Food retailers start the new year with fresh climate plans
Ahold Delhaize and Aldi UK have refined their climate plans and targets as they head towards 2030 interim commitments.
The retailers’ announcements come just a few weeks after COP28 placed food at the centre of the climate agenda.
Ahold Delhaize: Refining decarbonisation levers
Ahold Delhaize, which reported net sales of €87 billion in 2022, up 15% year on year, has published an updated climate plan that will apply to all 6,769 of its shops – most of which are in Europe and the US. The company also recently hired Alex Holt as its next Chief Sustainability Officer.
The new plan doesn’t change the retailer’s science-based climate targets: for Scope 1 and 2, cutting emissions by 50% by 2030 and achieving net zero by 2040; for Scope 3, achieving 37% reduction by 2030 and net zero by 2050.

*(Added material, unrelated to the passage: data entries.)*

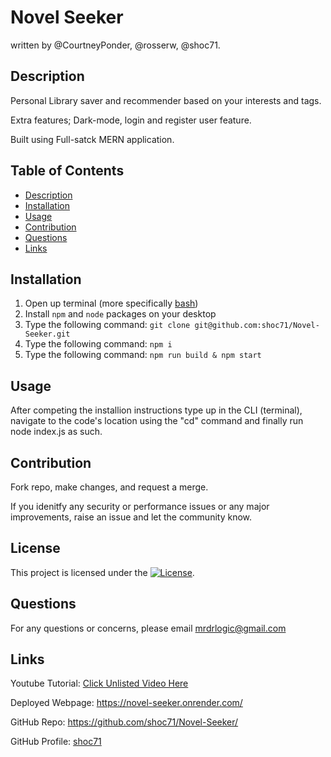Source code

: # Novel Seeker
written by @CourtneyPonder,
@rosserw, @shoc71.

## Description
Personal Library saver and recommender based on your interests and tags. 

Extra features; Dark-mode, login and register user feature.

Built using Full-satck MERN application. 

## Table of Contents
- [Description](#description)
- [Installation](#installation)
- [Usage](#usage)
- [Contribution](#contribution)
- [Questions](#questions)
- [Links](#links)

## Installation
1. Open up terminal (more specifically [bash](https://www.youtube.com/watch?v=3eu67g3PTdk))
2. Install ```npm``` and ```node``` packages on your desktop
3. Type the following command: ```git clone git@github.com:shoc71/Novel-Seeker.git```
4. Type the following command: ```npm i ``` 
5. Type the following command: ```npm run build & npm start ``` 

## Usage

After competing the installion instructions type up in the CLI (terminal), navigate to the code's location using the "cd" command and finally run node index.js as such.

## Contribution

Fork repo, make changes, and request a merge.

If you idenitfy any security or performance issues or any major improvements, raise an issue and let the community know.

## License
This project is licensed under the [![License](https://opensource.org/licenses/Apache-2.0)](https://opensource.org/licenses/Apache-2.0).

## Questions
For any questions or concerns, please email mrdrlogic@gmail.com

## Links
Youtube Tutorial: [Click Unlisted Video Here](#)

Deployed Webpage: https://novel-seeker.onrender.com/

GitHub Repo: https://github.com/shoc71/Novel-Seeker/

GitHub Profile: [shoc71](https://github.com/shoc71)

However, it refines decarbonisation levers (namely agriculture, processing, packaging, waste, transport, operations, retail and use of products) with their quantified potential greenhouse gas (GHG) emission reductions. For instance, actions with the biggest reduction potential in Scope 3 revolve around changes in agricultural practices and livestock farming, as well as achieving a deforestation-free supply chain.
Jan-Ernst de Groot, Ahold Delhaize’s current Chief Sustainability Officer (who is retiring in April), said: “With this update, we are taking an important step forward in defining a clear action plan on both our net-zero targets and interim (2030) targets. The challenge with long term net-zero targets is to connect these with immediate actions as well as concrete plans for interim targets. Ahold Delhaize is addressing this by providing a new level of disclosure in this plan.”
Aldi UK: Tackling food waste
Meanwhile Aldi, the UK’s fastest-growing food retailer with £15.5 billion in sales in 2022, has revised its food waste targets after meeting its 2030 commitment eight years early.
The UK branch of the German discount supermarket chain has a goal of cutting food waste by 50% by 2030. Through better labelling, discounts and food donations to charities, it achieved a 41.9% in tonnes of food waste and 57% reduction in food waste intensity in 2022, from a 2017 baseline.
It is now reportedly targeting a 90% food waste reduction by 2030. CEO Giles Hurley said that millions of shoppers are switching to the discount supermarket as the cost of living rises, and in this context, “we have a huge role to play in making sustainability affordable for all”.